Composing roof penetrations
A litany of options for roof penetrations ensure that this connection stays tight
When thinking about a house’s curb appeal, designers and architects often pay close attention to the front elevation and look carefully at wall composition. The roof, however, typically doesn’t receive a second thought. Why not organize the elements on the roof as carefully as you would the windows, the doors, and the siding?

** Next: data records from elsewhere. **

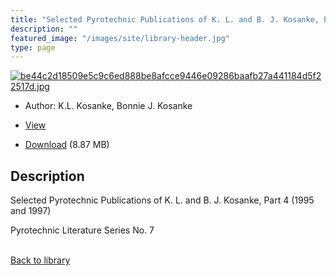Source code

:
 ```yaml
---
title: "Selected Pyrotechnic Publications of K. L. and B. J. Kosanke, Part 4 (1995 and 1997)"
description: ""
featured_image: "/images/site/library-header.jpg"
type: page
---
```


<a href="https://drive.google.com/uc?export=view&id=18f5BiEePOpb6E_CtY6jrqLwPokZkh-2Y" target="_blank">![be44c2d18509e5c9c6ed888be8afcce9446e09286baafb27a441184d5f22517d.jpg](https://drive.google.com/uc?export=view&id=1ZwQtN15mYm4b7piR_bEjDb_oju9nWPaM)</a>
* Author: K.L. Kosanke, Bonnie J. Kosanke
* <a href="https://drive.google.com/uc?export=view&id=18f5BiEePOpb6E_CtY6jrqLwPokZkh-2Y" target="_blank">View</a>

* [Download](https://drive.google.com/uc?export=download&id=18f5BiEePOpb6E_CtY6jrqLwPokZkh-2Y) (8.87 MB)

## Description<div>
<p>Selected Pyrotechnic Publications of K. L. and B. J. Kosanke, Part 4 (1995 and 1997)</p>
<p>Pyrotechnic Literature Series No. 7</p></div>

<br />[Back to library](/library/)

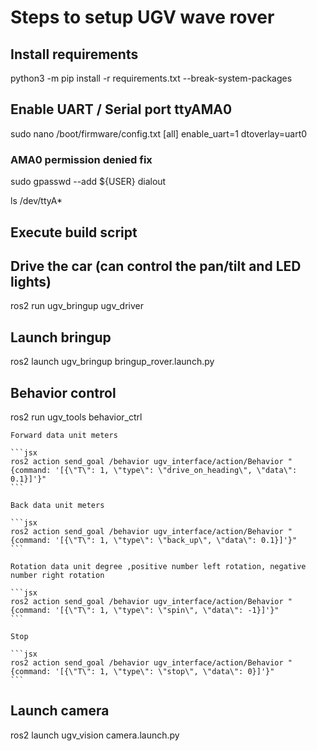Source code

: # Steps to setup UGV wave rover

## Install requirements 

python3 -m pip install -r requirements.txt --break-system-packages

## Enable UART / Serial port ttyAMA0

sudo nano /boot/firmware/config.txt
[all]
enable_uart=1
dtoverlay=uart0

### AMA0 permission denied fix

sudo gpasswd --add ${USER} dialout

ls /dev/ttyA*

## Execute build script



## Drive the car (can control the pan/tilt and LED lights)

ros2 run ugv_bringup ugv_driver


## Launch bringup 

ros2 launch ugv_bringup bringup_rover.launch.py 



## Behavior control

ros2 run ugv_tools behavior_ctrl

    Forward data unit meters
        
    ```jsx
    ros2 action send_goal /behavior ugv_interface/action/Behavior "{command: '[{\"T\": 1, \"type\": \"drive_on_heading\", \"data\": 0.1}]'}"
    ```
    
    Back data unit meters
    
    ```jsx
    ros2 action send_goal /behavior ugv_interface/action/Behavior "{command: '[{\"T\": 1, \"type\": \"back_up\", \"data\": 0.1}]'}"
    ```
    
    Rotation data unit degree ,positive number left rotation, negative number right rotation
    
    ```jsx
    ros2 action send_goal /behavior ugv_interface/action/Behavior "{command: '[{\"T\": 1, \"type\": \"spin\", \"data\": -1}]'}"
    ```
    
    Stop
    
    ```jsx
    ros2 action send_goal /behavior ugv_interface/action/Behavior "{command: '[{\"T\": 1, \"type\": \"stop\", \"data\": 0}]'}"
    ```

## Launch camera

ros2 launch ugv_vision camera.launch.py
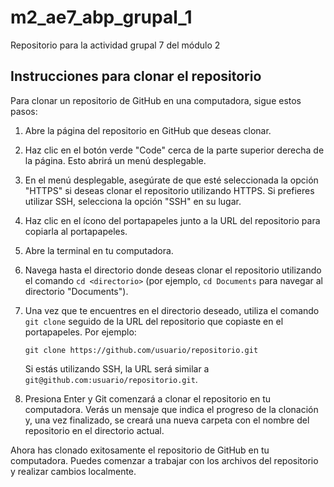 # m2_ae7_abp_grupal_1
Repositorio para la actividad grupal 7 del módulo 2

## Instrucciones para clonar el repositorio

Para clonar un repositorio de GitHub en una computadora, sigue estos pasos:

1. Abre la página del repositorio en GitHub que deseas clonar.

2. Haz clic en el botón verde "Code" cerca de la parte superior derecha de la página. Esto abrirá un menú desplegable.

3. En el menú desplegable, asegúrate de que esté seleccionada la opción "HTTPS" si deseas clonar el repositorio utilizando HTTPS. Si prefieres utilizar SSH, selecciona la opción "SSH" en su lugar.

4. Haz clic en el ícono del portapapeles junto a la URL del repositorio para copiarla al portapapeles.

5. Abre la terminal en tu computadora.

6. Navega hasta el directorio donde deseas clonar el repositorio utilizando el comando `cd <directorio>` (por ejemplo, `cd Documents` para navegar al directorio "Documents").

7. Una vez que te encuentres en el directorio deseado, utiliza el comando `git clone` seguido de la URL del repositorio que copiaste en el portapapeles. Por ejemplo:

   ```
   git clone https://github.com/usuario/repositorio.git
   ```

   Si estás utilizando SSH, la URL será similar a `git@github.com:usuario/repositorio.git`.

8. Presiona Enter y Git comenzará a clonar el repositorio en tu computadora. Verás un mensaje que indica el progreso de la clonación y, una vez finalizado, se creará una nueva carpeta con el nombre del repositorio en el directorio actual.

Ahora has clonado exitosamente el repositorio de GitHub en tu computadora. Puedes comenzar a trabajar con los archivos del repositorio y realizar cambios localmente.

Larger elements such as a chimney or a skylight appear in the architect’s drawing, but we rarely draw the other elements. Where are the plumbing vents, the appliance flues, the range-hood exhaust, the whole-house-fan and bathroom-exhaust-fan outlets, the electrical-service weatherhead, and the tubular skylights? It’s easy to ignore these items because they tend to clutter the drawing. And it’s hard to pin down their exact position before rough framing is complete. The locations are limited by the building structure, the roof framing, the locations of fixtures and equipment, and the limits on flue offsets and lengths of piping runs. To avoid a cluttered and haphazard-looking roof, however, you need to plan for and organize these elements.
I like to show the locations clearly and to note all known penetrations on the construction drawings. By putting a good eye on the composition of the roof beforehand, the intentions for locations are conveyed, and the trades aren’t left to determine the best placement based on a “convenient location.” I like to have all the trades check in with me before they begin work. Typically, I put a bold reminder on the drawings and in the specifications that says, “Confirm all roof penetrations, locations, and sizes (with the architect) prior to rough in.”
Then I work with the contractor and his subs to determine the best locations for these items. I often am reminded of code limitations, but by working as a team, the…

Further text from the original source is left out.